Copy the entries below exactly. Images do not belong in the copy.
○ ○ ○
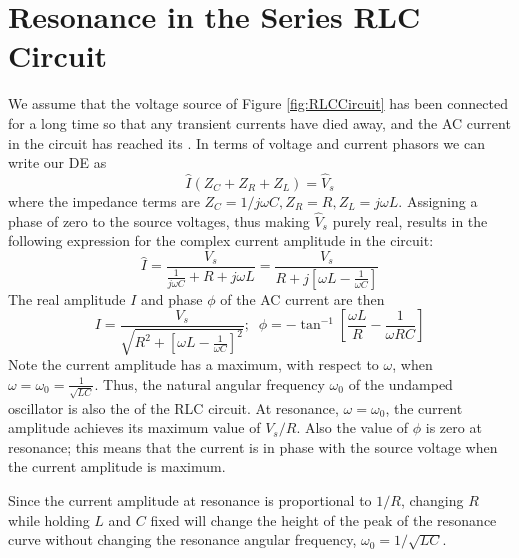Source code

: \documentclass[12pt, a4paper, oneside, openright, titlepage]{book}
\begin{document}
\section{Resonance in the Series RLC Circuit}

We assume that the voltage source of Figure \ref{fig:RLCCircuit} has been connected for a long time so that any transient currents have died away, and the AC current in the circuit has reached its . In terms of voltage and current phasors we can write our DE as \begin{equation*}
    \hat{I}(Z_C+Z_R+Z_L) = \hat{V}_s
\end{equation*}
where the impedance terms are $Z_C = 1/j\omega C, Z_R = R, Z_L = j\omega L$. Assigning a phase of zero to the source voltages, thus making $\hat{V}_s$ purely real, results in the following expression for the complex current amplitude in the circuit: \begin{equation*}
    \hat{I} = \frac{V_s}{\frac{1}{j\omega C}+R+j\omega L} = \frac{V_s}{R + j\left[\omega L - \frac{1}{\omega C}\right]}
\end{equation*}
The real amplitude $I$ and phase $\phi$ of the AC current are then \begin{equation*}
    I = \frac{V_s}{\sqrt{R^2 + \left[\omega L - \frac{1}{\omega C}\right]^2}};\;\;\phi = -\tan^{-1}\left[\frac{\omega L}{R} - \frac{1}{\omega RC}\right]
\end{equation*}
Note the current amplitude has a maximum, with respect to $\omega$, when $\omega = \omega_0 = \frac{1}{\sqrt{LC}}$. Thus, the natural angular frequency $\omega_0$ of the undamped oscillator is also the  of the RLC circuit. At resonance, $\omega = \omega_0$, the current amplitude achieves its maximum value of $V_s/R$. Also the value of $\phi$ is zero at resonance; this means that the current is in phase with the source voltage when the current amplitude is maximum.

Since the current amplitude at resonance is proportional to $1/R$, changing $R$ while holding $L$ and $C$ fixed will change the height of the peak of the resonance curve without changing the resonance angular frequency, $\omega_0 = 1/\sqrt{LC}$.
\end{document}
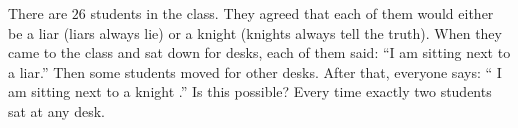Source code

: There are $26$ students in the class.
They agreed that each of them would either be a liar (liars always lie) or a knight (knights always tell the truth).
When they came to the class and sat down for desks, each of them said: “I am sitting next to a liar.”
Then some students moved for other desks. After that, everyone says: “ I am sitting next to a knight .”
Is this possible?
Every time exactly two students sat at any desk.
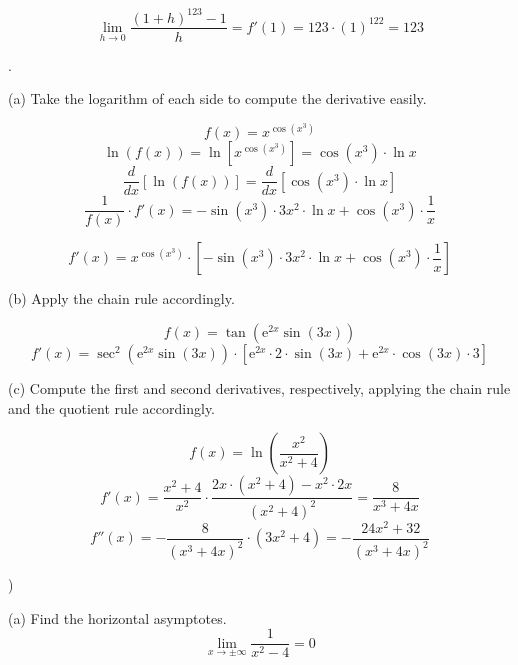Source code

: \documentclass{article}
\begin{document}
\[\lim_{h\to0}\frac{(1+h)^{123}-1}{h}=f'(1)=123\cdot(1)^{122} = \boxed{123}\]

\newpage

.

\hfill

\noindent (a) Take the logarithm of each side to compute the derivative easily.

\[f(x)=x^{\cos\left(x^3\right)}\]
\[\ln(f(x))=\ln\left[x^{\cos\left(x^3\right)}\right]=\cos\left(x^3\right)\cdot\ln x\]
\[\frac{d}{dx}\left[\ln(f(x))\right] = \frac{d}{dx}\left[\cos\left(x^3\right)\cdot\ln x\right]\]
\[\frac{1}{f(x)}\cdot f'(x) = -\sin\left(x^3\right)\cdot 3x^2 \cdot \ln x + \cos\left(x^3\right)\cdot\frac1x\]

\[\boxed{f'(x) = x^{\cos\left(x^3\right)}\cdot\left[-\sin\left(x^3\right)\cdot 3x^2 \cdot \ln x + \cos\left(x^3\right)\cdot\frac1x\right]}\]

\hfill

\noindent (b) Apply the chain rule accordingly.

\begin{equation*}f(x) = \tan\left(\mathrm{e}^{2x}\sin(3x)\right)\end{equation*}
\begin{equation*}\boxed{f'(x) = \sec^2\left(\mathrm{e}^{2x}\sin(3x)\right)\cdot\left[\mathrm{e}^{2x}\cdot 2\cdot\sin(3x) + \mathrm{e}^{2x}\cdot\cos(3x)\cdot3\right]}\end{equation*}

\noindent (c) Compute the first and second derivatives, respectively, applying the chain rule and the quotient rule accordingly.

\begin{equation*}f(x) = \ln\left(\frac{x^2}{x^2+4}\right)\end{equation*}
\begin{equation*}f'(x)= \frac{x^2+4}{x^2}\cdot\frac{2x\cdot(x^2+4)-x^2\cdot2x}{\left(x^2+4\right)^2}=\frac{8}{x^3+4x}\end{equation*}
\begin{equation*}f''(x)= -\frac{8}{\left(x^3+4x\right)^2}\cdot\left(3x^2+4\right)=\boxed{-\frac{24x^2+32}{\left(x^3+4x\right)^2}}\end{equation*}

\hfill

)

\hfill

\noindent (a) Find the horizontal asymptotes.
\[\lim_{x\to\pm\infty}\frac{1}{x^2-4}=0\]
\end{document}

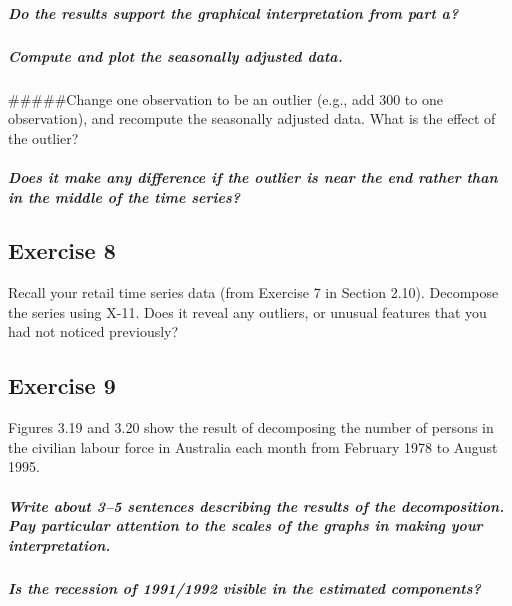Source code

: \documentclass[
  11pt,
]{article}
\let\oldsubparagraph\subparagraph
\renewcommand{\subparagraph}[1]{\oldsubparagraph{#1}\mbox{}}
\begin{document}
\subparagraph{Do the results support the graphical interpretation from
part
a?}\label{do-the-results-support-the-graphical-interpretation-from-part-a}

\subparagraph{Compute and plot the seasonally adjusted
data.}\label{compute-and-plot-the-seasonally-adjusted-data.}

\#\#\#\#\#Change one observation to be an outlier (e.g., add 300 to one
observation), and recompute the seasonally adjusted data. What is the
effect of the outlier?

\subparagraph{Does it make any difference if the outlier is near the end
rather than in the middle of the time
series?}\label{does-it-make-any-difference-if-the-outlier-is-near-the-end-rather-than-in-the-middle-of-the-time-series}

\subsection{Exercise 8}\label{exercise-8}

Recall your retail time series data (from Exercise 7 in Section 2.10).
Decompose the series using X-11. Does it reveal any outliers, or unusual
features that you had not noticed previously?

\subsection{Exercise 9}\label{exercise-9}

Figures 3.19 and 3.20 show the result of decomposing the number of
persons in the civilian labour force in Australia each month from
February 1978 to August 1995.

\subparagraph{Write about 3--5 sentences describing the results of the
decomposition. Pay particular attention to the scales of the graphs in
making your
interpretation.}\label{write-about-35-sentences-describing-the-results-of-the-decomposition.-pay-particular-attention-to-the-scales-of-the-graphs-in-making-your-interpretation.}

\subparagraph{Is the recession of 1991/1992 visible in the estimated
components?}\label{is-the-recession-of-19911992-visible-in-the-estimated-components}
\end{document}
○ ○ ○
RESULT OF THIS EXERCISE:
Source code

: \documentclass[12pt, a4paper, oneside, openright, titlepage]{book}
\begin{document}
\section{Resonance in the Series RLC Circuit}

We assume that the voltage source of Figure \ref{fig:RLCCircuit} has been connected for a long time so that any transient currents have died away, and the AC current in the circuit has reached its . In terms of voltage and current phasors we can write our DE as \begin{equation*}
    \hat{I}(Z_C+Z_R+Z_L) = \hat{V}_s
\end{equation*}
where the impedance terms are $Z_C = 1/j\omega C, Z_R = R, Z_L = j\omega L$. Assigning a phase of zero to the source voltages, thus making $\hat{V}_s$ purely real, results in the following expression for the complex current amplitude in the circuit: \begin{equation*}
    \hat{I} = \frac{V_s}{\frac{1}{j\omega C}+R+j\omega L} = \frac{V_s}{R + j\left[\omega L - \frac{1}{\omega C}\right]}
\end{equation*}
The real amplitude $I$ and phase $\phi$ of the AC current are then \begin{equation*}
    I = \frac{V_s}{\sqrt{R^2 + \left[\omega L - \frac{1}{\omega C}\right]^2}};\;\;\phi = -\tan^{-1}\left[\frac{\omega L}{R} - \frac{1}{\omega RC}\right]
\end{equation*}
Note the current amplitude has a maximum, with respect to $\omega$, when $\omega = \omega_0 = \frac{1}{\sqrt{LC}}$. Thus, the natural angular frequency $\omega_0$ of the undamped oscillator is also the  of the RLC circuit. At resonance, $\omega = \omega_0$, the current amplitude achieves its maximum value of $V_s/R$. Also the value of $\phi$ is zero at resonance; this means that the current is in phase with the source voltage when the current amplitude is maximum.

Since the current amplitude at resonance is proportional to $1/R$, changing $R$ while holding $L$ and $C$ fixed will change the height of the peak of the resonance curve without changing the resonance angular frequency, $\omega_0 = 1/\sqrt{LC}$.
\end{document}
Source code

: There are $26$ students in the class.
They agreed that each of them would either be a liar (liars always lie) or a knight (knights always tell the truth).
When they came to the class and sat down for desks, each of them said: “I am sitting next to a liar.”
Then some students moved for other desks. After that, everyone says: “ I am sitting next to a knight .”
Is this possible?
Every time exactly two students sat at any desk.
Source code

: \documentclass{article}
\begin{document}
\[\lim_{h\to0}\frac{(1+h)^{123}-1}{h}=f'(1)=123\cdot(1)^{122} = \boxed{123}\]

\newpage

.

\hfill

\noindent (a) Take the logarithm of each side to compute the derivative easily.

\[f(x)=x^{\cos\left(x^3\right)}\]
\[\ln(f(x))=\ln\left[x^{\cos\left(x^3\right)}\right]=\cos\left(x^3\right)\cdot\ln x\]
\[\frac{d}{dx}\left[\ln(f(x))\right] = \frac{d}{dx}\left[\cos\left(x^3\right)\cdot\ln x\right]\]
\[\frac{1}{f(x)}\cdot f'(x) = -\sin\left(x^3\right)\cdot 3x^2 \cdot \ln x + \cos\left(x^3\right)\cdot\frac1x\]

\[\boxed{f'(x) = x^{\cos\left(x^3\right)}\cdot\left[-\sin\left(x^3\right)\cdot 3x^2 \cdot \ln x + \cos\left(x^3\right)\cdot\frac1x\right]}\]

\hfill

\noindent (b) Apply the chain rule accordingly.

\begin{equation*}f(x) = \tan\left(\mathrm{e}^{2x}\sin(3x)\right)\end{equation*}
\begin{equation*}\boxed{f'(x) = \sec^2\left(\mathrm{e}^{2x}\sin(3x)\right)\cdot\left[\mathrm{e}^{2x}\cdot 2\cdot\sin(3x) + \mathrm{e}^{2x}\cdot\cos(3x)\cdot3\right]}\end{equation*}

\noindent (c) Compute the first and second derivatives, respectively, applying the chain rule and the quotient rule accordingly.

\begin{equation*}f(x) = \ln\left(\frac{x^2}{x^2+4}\right)\end{equation*}
\begin{equation*}f'(x)= \frac{x^2+4}{x^2}\cdot\frac{2x\cdot(x^2+4)-x^2\cdot2x}{\left(x^2+4\right)^2}=\frac{8}{x^3+4x}\end{equation*}
\begin{equation*}f''(x)= -\frac{8}{\left(x^3+4x\right)^2}\cdot\left(3x^2+4\right)=\boxed{-\frac{24x^2+32}{\left(x^3+4x\right)^2}}\end{equation*}

\hfill

)

\hfill

\noindent (a) Find the horizontal asymptotes.
\[\lim_{x\to\pm\infty}\frac{1}{x^2-4}=0\]
\end{document}

Source code

: \documentclass[
  11pt,
]{article}
\let\oldsubparagraph\subparagraph
\renewcommand{\subparagraph}[1]{\oldsubparagraph{#1}\mbox{}}
\begin{document}
\subparagraph{Do the results support the graphical interpretation from
part
a?}\label{do-the-results-support-the-graphical-interpretation-from-part-a}

\subparagraph{Compute and plot the seasonally adjusted
data.}\label{compute-and-plot-the-seasonally-adjusted-data.}

\#\#\#\#\#Change one observation to be an outlier (e.g., add 300 to one
observation), and recompute the seasonally adjusted data. What is the
effect of the outlier?

\subparagraph{Does it make any difference if the outlier is near the end
rather than in the middle of the time
series?}\label{does-it-make-any-difference-if-the-outlier-is-near-the-end-rather-than-in-the-middle-of-the-time-series}

\subsection{Exercise 8}\label{exercise-8}

Recall your retail time series data (from Exercise 7 in Section 2.10).
Decompose the series using X-11. Does it reveal any outliers, or unusual
features that you had not noticed previously?

\subsection{Exercise 9}\label{exercise-9}

Figures 3.19 and 3.20 show the result of decomposing the number of
persons in the civilian labour force in Australia each month from
February 1978 to August 1995.

\subparagraph{Write about 3--5 sentences describing the results of the
decomposition. Pay particular attention to the scales of the graphs in
making your
interpretation.}\label{write-about-35-sentences-describing-the-results-of-the-decomposition.-pay-particular-attention-to-the-scales-of-the-graphs-in-making-your-interpretation.}

\subparagraph{Is the recession of 1991/1992 visible in the estimated
components?}\label{is-the-recession-of-19911992-visible-in-the-estimated-components}
\end{document}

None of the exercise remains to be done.